Figs (ficus)

figs
Juicy ripe brown turkey figs

Fig Fact: Did you know that these are not only fruit, but also flowers? How can this be?

Some of these trees are self-pollinating and others require a very tiny wasp. It enters through a little hole (the mouth) at the end of the fruit. The Brown Turkey fig, which is featured in this blog is self-pollinating so you don’t have to worry about whether you’re going to eat a tiny insect inside of it.

The fruit actually encases hundreds of flowers deep within it’s core. This is why this fruit appears to be slightly hollow in the center.

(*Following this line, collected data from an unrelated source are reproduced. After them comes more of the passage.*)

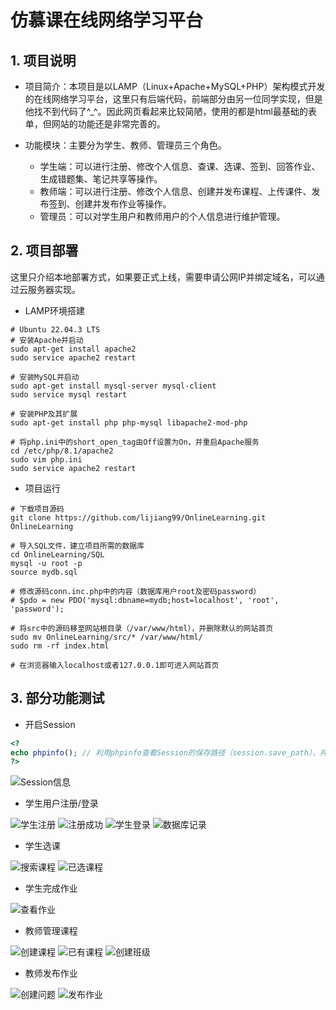# 仿慕课在线网络学习平台

## 1. 项目说明

+ 项目简介：本项目是以LAMP（Linux+Apache+MySQL+PHP）架构模式开发的在线网络学习平台，这里只有后端代码，前端部分由另一位同学实现，但是他找不到代码了^_^。因此网页看起来比较简陋，使用的都是html最基础的表单，但网站的功能还是非常完善的。

+ 功能模块：主要分为学生、教师、管理员三个角色。
    + 学生端：可以进行注册、修改个人信息、查课、选课、签到、回答作业、生成错题集、笔记共享等操作。
    + 教师端：可以进行注册、修改个人信息、创建并发布课程、上传课件、发布签到、创建并发布作业等操作。
    + 管理员：可以对学生用户和教师用户的个人信息进行维护管理。

## 2. 项目部署

这里只介绍本地部署方式，如果要正式上线，需要申请公网IP并绑定域名，可以通过云服务器实现。

+ LAMP环境搭建

```shell
# Ubuntu 22.04.3 LTS
# 安装Apache并启动
sudo apt-get install apache2
sudo service apache2 restart

# 安装MySQL并启动
sudo apt-get install mysql-server mysql-client
sudo service mysql restart

# 安装PHP及其扩展
sudo apt-get install php php-mysql libapache2-mod-php

# 将php.ini中的short_open_tag由Off设置为On，并重启Apache服务
cd /etc/php/8.1/apache2
sudo vim php.ini
sudo service apache2 restart
```

+ 项目运行

```shell
# 下载项目源码
git clone https://github.com/lijiang99/OnlineLearning.git OnlineLearning

# 导入SQL文件，建立项目所需的数据库
cd OnlineLearning/SQL
mysql -u root -p
source mydb.sql

# 修改源码conn.inc.php中的内容（数据库用户root及密码password）
# $pdo = new PDO('mysql:dbname=mydb;host=localhost', 'root', 'password');

# 将src中的源码移至网站根目录（/var/www/html），并删除默认的网站首页
sudo mv OnlineLearning/src/* /var/www/html/
sudo rm -rf index.html

# 在浏览器输入localhost或者127.0.0.1即可进入网站首页
```

## 3. 部分功能测试

+ 开启Session

```php
<?
echo phpinfo(); // 利用phpinfo查看Session的保存路径（session.save_path），并赋予其读写权限
?>
```

![Session信息](./images/session.png)

+ 学生用户注册/登录

![学生注册](./images/student_register.png)
![注册成功](./images/register_success.png)
![学生登录](./images/login.png)
![数据库记录](./images/students_table.png)

+ 学生选课

![搜索课程](./images/search_course.png)
![已选课程](./images/list_course1.png)

+ 学生完成作业

![查看作业](./images/response_question.png)

+ 教师管理课程

![创建课程](./images/create_course.png)
![已有课程](./images/list_course2.png)
![创建班级](./images/create_class.png)

+ 教师发布作业

![创建问题](./images/create_question.png)
![发布作业](./images/create_assignment.png)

See this website link for additional knowledge on this topic: Pollination of this delicious fruit

Some fig varieties have a special relationship to a specific non-stinging wasp species. This is how the relationships between figs and insects have evolved to live in harmony. At the bottom end of the fig, you can find a hole called a mouth. The fig wasp is a very tiny insect that pollinates the fig. It crawls in to mate with a male and then lay eggs, while it’s doing that it is able to push pollen deep into the fig to reach tiny flowers and their stamen. This is the way it can fertilize it’s seeds. I have yet to witness a ficus wasp and I’ve been harvesting figs for several years. Usually if one of these wasps have laid it’s eggs, the fruit will shrivel and fall to the ground very quickly.

Be sure to remove them from around your tree to help prevent fungus and insects from attacking your healthy figs.

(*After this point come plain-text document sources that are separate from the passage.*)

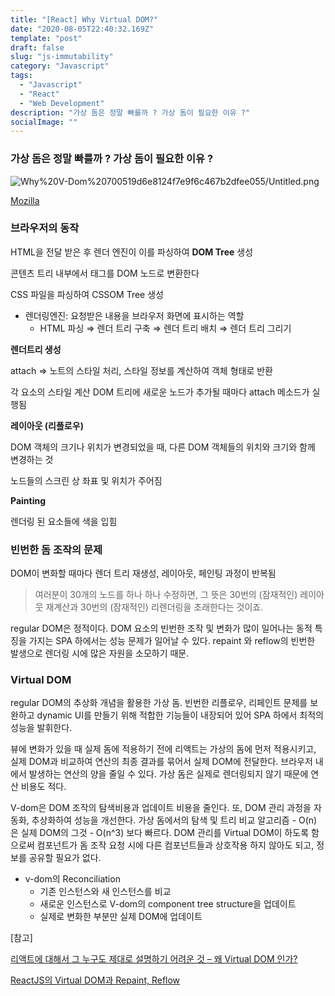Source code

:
 ```yaml
---
title: "[React] Why Virtual DOM?"
date: "2020-08-05T22:40:32.169Z"
template: "post"
draft: false
slug: "js-immutability"
category: "Javascript"
tags:
  - "Javascript"
  - "React"
  - "Web Development"
description: "가상 돔은 정말 빠를까 ? 가상 돔이 필요한 이유 ?"
socialImage: ""
---
```


### 가상 돔은 정말 빠를까 ? 가상 돔이 필요한 이유 ?

![Why%20V-Dom%20700519d6e8124f7e9f6c467b2dfee055/Untitled.png](Why%20V-Dom%20700519d6e8124f7e9f6c467b2dfee055/Untitled.png)

[Mozilla]([https://developer.mozilla.org/en-US/docs/Introduction_to_Layout_in_Mozilla](https://developer.mozilla.org/en-US/docs/Introduction_to_Layout_in_Mozilla))

### 브라우저의 동작

HTML을 전달 받은 후 렌더 엔진이 이를 파싱하여 **DOM Tree** 생성

콘텐츠 트리 내부에서 태그를 DOM 노드로 변환한다

CSS 파일을 파싱하여 CSSOM Tree 생성

- 렌더링엔진: 요청받은 내용을 브라우저 화면에 표시하는 역할
    - HTML 파싱 ⇒ 렌더 트리 구축 ⇒ 렌더 트리 배치 ⇒ 렌더 트리 그리기

**렌더트리 생성** 

attach ⇒ 노트의 스타일 처리, 스타일 정보를 계산하여 객체 형태로 반환

각 요소의 스타일 계산
DOM 트리에 새로운 노드가 추가될 때마다 attach 메소드가 실행됨

**레이아웃 (리플로우)**

DOM 객체의 크기나 위치가 변경되었을 때, 다른 DOM 객체들의 위치와 크기와 함께 변경하는 것

노드들의 스크린 상 좌표 및 위치가 주어짐

**Painting**

렌더링 된 요소들에 색을 입힘 

### 빈번한 돔 조작의 문제

DOM이 변화할 때마다 렌더 트리 재생성, 레이아웃, 페인팅 과정이 반복됨

> 여러분이 30개의 노드를 하나 하나 수정하면, 그 뜻은 30번의 (잠재적인) 레이아웃 재계산과 30번의 (잠재적인) 리렌더링을 초래한다는 것이죠.

regular DOM은 정적이다. DOM 요소의 빈번한 조작 및 변화가 많이 일어나는 동적 특징을 가지는 SPA 하에서는 성능 문제가 일어날 수 있다. repaint 와 reflow의 빈번한 발생으로 렌더링 시에 많은 자원을 소모하기 때문.

### Virtual DOM

regular DOM의 추상화 개념을 활용한 가상 돔. 빈번한 리플로우, 리페인트 문제를 보완하고 dynamic UI를 만들기 위해 적합한 기능들이 내장되어 있어 SPA 하에서 최적의 성능을 발휘한다.

 뷰에 변화가 있을 때 실제 돔에 적용하기 전에 리액트는 가상의 돔에 먼저 적용시키고, 실제 DOM과 비교하여 연산의 최종 결과를 묶어서 실제 DOM에 전달한다. 브라우저 내에서 발생하는 연산의 양을 줄일 수 있다. 가상 돔은 실제로 렌더링되지 않기 때문에 연산 비용도 적다. 

V-dom은 DOM 조작의 탐색비용과 업데이트 비용을 줄인다. 또, DOM 관리 과정을 자동화, 추상화하여 성능을 개선한다. 가상 돔에서의 탐색 및 트리 비교 알고리즘 - O(n) 은 실제 DOM의 그것 - O(n^3) 보다 빠르다.  DOM 관리를 Virtual DOM이 하도록 함으로써 컴포넌트가 돔 조작 요청 시에 다른 컴포넌트들과 상호작용 하지 않아도 되고, 정보를 공유할 필요가 없다. 

- v-dom의 Reconciliation
    - 기존 인스턴스와 새 인스턴스를 비교
    - 새로운 인스턴스로 V-dom의 component tree structure을 업데이트
    - 실제로 변화한 부분만 실제 DOM에 업데이트

[참고]

[리액트에 대해서 그 누구도 제대로 설명하기 어려운 것 – 왜 Virtual DOM 인가?]([https://velopert.com/3236](https://velopert.com/3236))

[ReactJS의 Virtual DOM과 Repaint, Reflow]([http://blog.drakejin.me/React-VirtualDOM-And-Repaint-Reflow/](http://blog.drakejin.me/React-VirtualDOM-And-Repaint-Reflow/))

Figs are very safe to eat, but like any fruit you pick from the garden, observe it carefully before you eat it. If you click on the link above, you’ll notice one of these species of wasp mentioned in the USDA Forest Service article.

Do you want to grow a fig tree, but can’t find one at your local nursery? Then here is a combination of 1 Brown Turkey and 1 Mission Fig Trees that you can order and have them shipped to you. They are good trees to start off with if you live in USDA zone 7a and they cost only $11.80 plus shipping from Tennessee.

3 thoughts on “Figs (ficus)

  1. I wanted to thank you for your detailed notes about where to go with my stick now! I am going to perform the necessary investigation after church this morning. While my note is light-hearted, I feel saddened about my plant. I really have loved her for soooo many years now! I’m going to first see if anything is living…thank you. I wished I had known about your blog a long time ago! Painter Lady

    1. I’m glad that you’ve found my blog to be helpful for you. You can always buy a new fig tree if this one does not show signs of life. And the next time you go away for 2 months, just have a friend water the tree.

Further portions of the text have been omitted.